WORK INSTRUCTION ▸ Please copy each line below that contains the string "where".

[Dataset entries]
▼
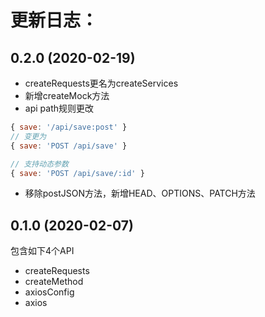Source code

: # 更新日志：

## 0.2.0 (2020-02-19)
* createRequests更名为createServices
* 新增createMock方法
* api path规则更改
```js
{ save: '/api/save:post' }
// 变更为
{ save: 'POST /api/save' }

// 支持动态参数
{ save: 'POST /api/save/:id' }
```
* 移除postJSON方法，新增HEAD、OPTIONS、PATCH方法

## 0.1.0 (2020-02-07)
包含如下4个API
* createRequests
* createMethod
* axiosConfig
* axios
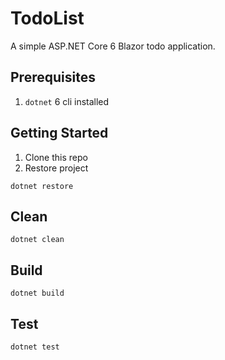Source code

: # TodoList
A simple ASP.NET Core 6 Blazor todo application.

## Prerequisites
1.  `dotnet` 6 cli installed

## Getting Started
1. Clone this repo
2. Restore project
```
dotnet restore
```

## Clean
```
dotnet clean
```

## Build
```
dotnet build
```

## Test
```
dotnet test
```
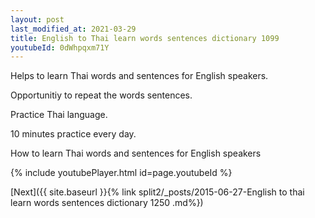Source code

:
 ```yaml
---
layout: post
last_modified_at: 2021-03-29
title: English to Thai learn words sentences dictionary 1099 
youtubeId: 0dWhpqxm71Y
---
```

 
 
Helps to learn Thai words and sentences for English speakers.

Opportunitiy to repeat the words sentences. 

Practice Thai language. 
 
10 minutes practice every day. 
 
How to learn Thai words and sentences for English speakers 
 
{% include youtubePlayer.html id=page.youtubeId %}
 
 
[Next]({{ site.baseurl }}{% link  split2/_posts/2015-06-27-English to thai learn words sentences dictionary 1250 .md%})
 
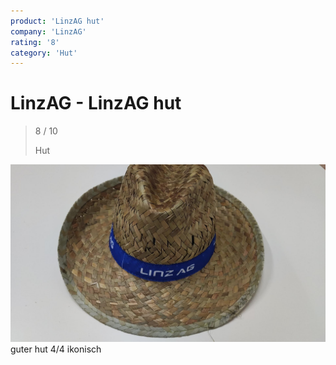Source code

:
 ```yaml
---
product: 'LinzAG hut'
company: 'LinzAG'
rating: '8'
category: 'Hut'
---
```


# LinzAG - LinzAG hut
>
> 8 / 10
>
> Hut

![LinzAG hut](assets\linzag-linzag-hut-b593432a-9df7-4574-8fea-c452d2463a9e.jpg)
guter hut 4/4 ikonisch

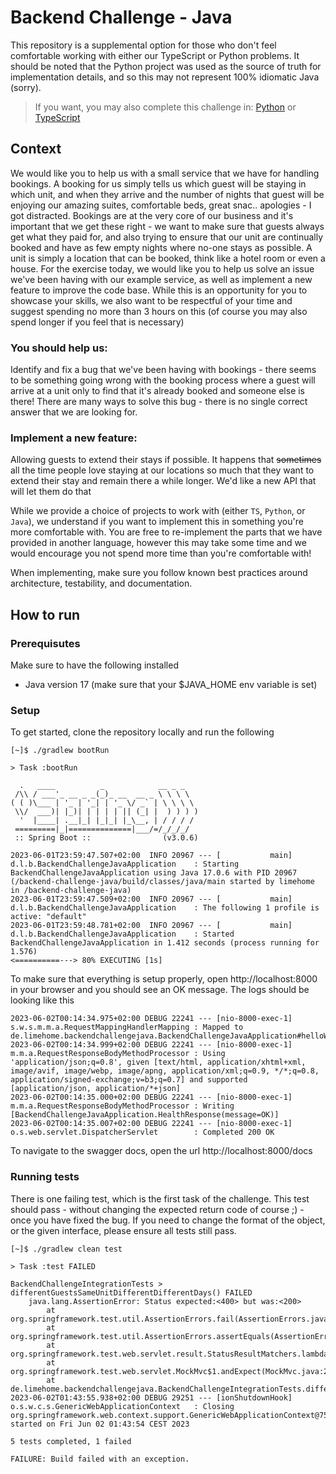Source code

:# Backend Challenge - Java

This repository is a supplemental option for those who don't feel comfortable working with either our TypeScript or Python problems. It should be noted that the Python project was used as the source of truth for implementation details, and so this may not represent 100% idiomatic Java (sorry).

> If you want, you may also complete this challenge in: 
> [Python](https://gitlab.com/limehome/interviews/backend-challenge-python)
> or
> [TypeScript](https://gitlab.com/limehome/interviews/backend-challenge-typescript)

## Context

We would like you to help us with a small service that we have for handling bookings. A booking for us simply tells us which guest will be staying in which unit, and when they arrive and the number of nights that guest will be enjoying our amazing suites, comfortable beds, great snac.. apologies - I got distracted. Bookings are at the very core of our business and it's important that we get these right - we want to make sure that guests always get what they paid for, and also trying to ensure that our unit are continually booked and have as few empty nights where no-one stays as possible. A unit is simply a location that can be booked, think like a hotel room or even a house. For the exercise today, we would like you to help us solve an issue we've been having with our example service, as well as implement a new feature to improve the code base. While this is an opportunity for you to showcase your skills, we also want to be respectful of your time and suggest spending no more than 3 hours on this (of course you may also spend longer if you feel that is necessary)

### You should help us:
Identify and fix a bug that we've been having with bookings - there seems to be something going wrong with the booking process where a guest will arrive at a unit only to find that it's already booked and someone else is there!
There are many ways to solve this bug - there is no single correct answer that we are looking for.

### Implement a new feature:
Allowing guests to extend their stays if possible. It happens that <strike>sometimes</strike> all the time people love staying at our locations so much that they want to extend their stay and remain there a while longer. We'd like a new API that will let them do that

While we provide a choice of projects to work with (either `TS`, `Python`, or `Java`), we understand if you want to implement this in something you're more comfortable with. You are free to re-implement the parts that we have provided in another language, however this may take some time and we would encourage you not spend more time than you're comfortable with!

When implementing, make sure you follow known best practices around architecture, testability, and documentation.


## How to run

### Prerequisutes

Make sure to have the following installed

- Java version 17 (make sure that your $JAVA_HOME env variable is set)

### Setup

To get started, clone the repository locally and run the following

```shell
[~]$ ./gradlew bootRun

> Task :bootRun

  .   ____          _            __ _ _
 /\\ / ___'_ __ _ _(_)_ __  __ _ \ \ \ \
( ( )\___ | '_ | '_| | '_ \/ _` | \ \ \ \
 \\/  ___)| |_)| | | | | || (_| |  ) ) ) )
  '  |____| .__|_| |_|_| |_\__, | / / / /
 =========|_|==============|___/=/_/_/_/
 :: Spring Boot ::                (v3.0.6)

2023-06-01T23:59:47.507+02:00  INFO 20967 --- [           main] d.l.b.BackendChallengeJavaApplication    : Starting BackendChallengeJavaApplication using Java 17.0.6 with PID 20967 (/backend-challenge-java/build/classes/java/main started by limehome in /backend-challenge-java)
2023-06-01T23:59:47.509+02:00  INFO 20967 --- [           main] d.l.b.BackendChallengeJavaApplication    : The following 1 profile is active: "default"
2023-06-01T23:59:48.781+02:00  INFO 20967 --- [           main] d.l.b.BackendChallengeJavaApplication    : Started BackendChallengeJavaApplication in 1.412 seconds (process running for 1.576)
<==========---> 80% EXECUTING [1s]
```

To make sure that everything is setup properly, open http://localhost:8000 in your browser and you should see an OK message.
The logs should be looking like this

```shell
2023-06-02T00:14:34.975+02:00 DEBUG 22241 --- [nio-8000-exec-1] s.w.s.m.m.a.RequestMappingHandlerMapping : Mapped to de.limehome.backendchallengejava.BackendChallengeJavaApplication#helloWorld()
2023-06-02T00:14:34.999+02:00 DEBUG 22241 --- [nio-8000-exec-1] m.m.a.RequestResponseBodyMethodProcessor : Using 'application/json;q=0.8', given [text/html, application/xhtml+xml, image/avif, image/webp, image/apng, application/xml;q=0.9, */*;q=0.8, application/signed-exchange;v=b3;q=0.7] and supported [application/json, application/*+json]
2023-06-02T00:14:35.000+02:00 DEBUG 22241 --- [nio-8000-exec-1] m.m.a.RequestResponseBodyMethodProcessor : Writing [BackendChallengeJavaApplication.HealthResponse(message=OK)]
2023-06-02T00:14:35.007+02:00 DEBUG 22241 --- [nio-8000-exec-1] o.s.web.servlet.DispatcherServlet        : Completed 200 OK
```

To navigate to the swagger docs, open the url http://localhost:8000/docs


### Running tests

There is one failing test, which is the first task of the challenge.
This test should pass - without changing the expected return code of course ;) - once you have fixed the bug. 
If you need to change the format of the object, or the given interface, please ensure all tests still pass.

```shell
[~]$ ./gradlew clean test  

> Task :test FAILED

BackendChallengeIntegrationTests > differentGuestsSameUnitDifferentDifferentDays() FAILED
    java.lang.AssertionError: Status expected:<400> but was:<200>
        at org.springframework.test.util.AssertionErrors.fail(AssertionErrors.java:59)
        at org.springframework.test.util.AssertionErrors.assertEquals(AssertionErrors.java:122)
        at org.springframework.test.web.servlet.result.StatusResultMatchers.lambda$matcher$9(StatusResultMatchers.java:637)
        at org.springframework.test.web.servlet.MockMvc$1.andExpect(MockMvc.java:214)
        at de.limehome.backendchallengejava.BackendChallengeIntegrationTests.differentGuestsSameUnitDifferentDifferentDays(BackendChallengeIntegrationTests.java:154)
2023-06-02T01:43:55.938+02:00 DEBUG 29251 --- [ionShutdownHook] o.s.w.c.s.GenericWebApplicationContext   : Closing org.springframework.web.context.support.GenericWebApplicationContext@75361cf6, started on Fri Jun 02 01:43:54 CEST 2023

5 tests completed, 1 failed

FAILURE: Build failed with an exception.
```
▲
YOUR RESPONSE ▸
We would like you to help us with a small service that we have for handling bookings. A booking for us simply tells us which guest will be staying in which unit, and when they arrive and the number of nights that guest will be enjoying our amazing suites, comfortable beds, great snac.. apologies - I got distracted. Bookings are at the very core of our business and it's important that we get these right - we want to make sure that guests always get what they paid for, and also trying to ensure that our unit are continually booked and have as few empty nights where no-one stays as possible. A unit is simply a location that can be booked, think like a hotel room or even a house. For the exercise today, we would like you to help us solve an issue we've been having with our example service, as well as implement a new feature to improve the code base. While this is an opportunity for you to showcase your skills, we also want to be respectful of your time and suggest spending no more than 3 hours on this (of course you may also spend longer if you feel that is necessary)
Identify and fix a bug that we've been having with bookings - there seems to be something going wrong with the booking process where a guest will arrive at a unit only to find that it's already booked and someone else is there!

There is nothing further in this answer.